The Centre will include in the Budget only the politically acceptable clauses in the Kelkar reports.
"The government is not bound to accept the reports in their entirety. The government will implement only such recommendations it considers worth implementing," Prime Minister Atal Bihari Vajpayee said at a press conference in Shimla on Friday.
Vajpayee, who is campaigning in Himachal Pradesh for the Assembly elections, said the reports, submitted to the government by two task forces on direct and indirect taxes headed by Vijay Kelkar, adviser to the finance minister, were of a "bureaucrat and an economist", and the government was under no obligation to implement them in their entirety.
A few weeks ago, Vajpayee had observed that the National Democratic Alliance government would not accept economic reforms if they were politically damaging. His statement today admits the reservations of the Bharatiya Janata Party on several elements of the Kelkar reports, including a tax on farm income, and new structures for personal and corporate taxes.

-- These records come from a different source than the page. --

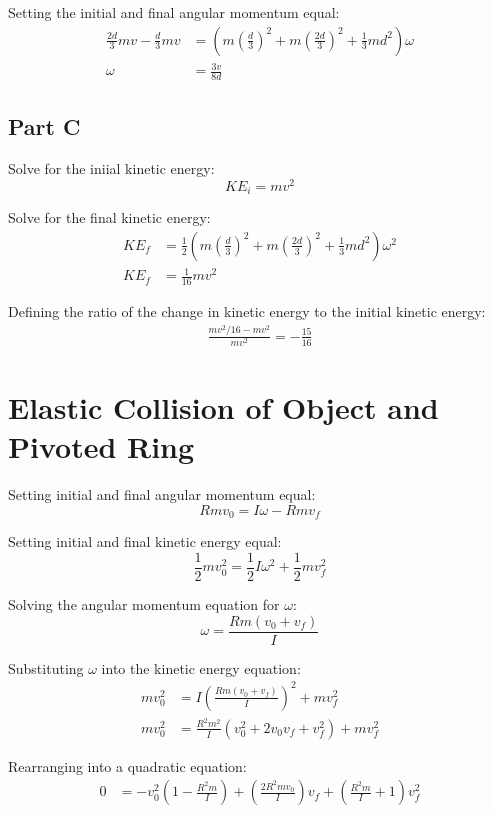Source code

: \documentclass{article}
\begin{document}
Setting the initial and final angular momentum equal:
\begin{align*}
    \frac{2 d}{3} m v - \frac{d}{3} m v &= \left( m \left( \frac{d}{3} \right)^2
    + m \left( \frac{2 d}{3} \right)^2 + \frac{1}{3} m d^2 \right) \omega \\
    \omega &= \frac{3 v}{8 d}
\end{align*}

\subsection*{Part C}

Solve for the iniial kinetic energy:
$$KE_i = m v^2$$

Solve for the final kinetic energy:
\begin{align*}
    KE_f &= \frac{1}{2} \left( m \left( \frac{d}{3} \right)^2 + m \left( \frac{2 d}{3}
    \right)^2 + \frac{1}{3} m d^2 \right) \omega^2 \\
    KE_f &= \frac{1}{16} m v^2
\end{align*}

Defining the ratio of the change in kinetic energy to the initial kinetic
energy:
\begin{align*}
    \frac{ m v^2/16 - m v^2}{m v^2} = -\frac{15}{16}
\end{align*}

\section{Elastic Collision of Object and Pivoted Ring}

Setting initial and final angular momentum equal:
$$R m v_0 = I \omega - R m v_f$$

Setting initial and final kinetic energy equal:
$$\frac{1}{2} m v_0^2 = \frac{1}{2} I \omega^2 + \frac{1}{2} m v_f^2$$

Solving the angular momentum equation for $\omega$:
$$\omega = \frac{R m (v_0 + v_f)}{I}$$

Substituting $\omega$ into the kinetic energy equation:
\begin{align*}
    m v_0^2 &= I \left( \frac{R m (v_0 + v_f)}{I} \right)^2 + m v_f^2 \\
    m v_0^2 &= \frac{ R^2 m^2 }{I} \left( v_0^2 + 2 v_0 v_f + v_f^2 \right) + m
    v_f^2
\end{align*}

Rearranging into a quadratic equation:
\begin{align*}
    0 &= -v_0^2 \left( 1 - \frac{R^2 m}{I} \right) + \left( \frac{2 R^2 m
    v_0}{I} \right) v_f + \left( \frac{R^2 m}{I} + 1 \right) v_f^2
\end{align*}
\end{document}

The Rajnath Singh committee, set up by the BJP to examine the Kelkar recommendations, had rejected several of them. While it appreciated those on sprucing up the tax administration and raising the income tax exemption limit, the committee advised against doing away with the standard deduction for employees and tax rebates. It was dead against taxing farm income.
The Rajnath Singh committee felt that tax incentives for long-term savings under Section 88 could be withdrawn only after a comprehensive pension scheme was in place.
It also rejected the proposal to remove incentives on interest charged on housing loans, pointing out that home loan disbursements had gone up from about Rs 10,000 crore in 1998 to Rs 37,000 crore in 1999.
The committee also opposed the abolition of benefits under Section 80P to co-operative societies.
It said the societies played a major role in the rural economy and were of great importance to the unorganised sector. It also rejected any rise in the excise duty on kerosene because that would adversely affect the poor.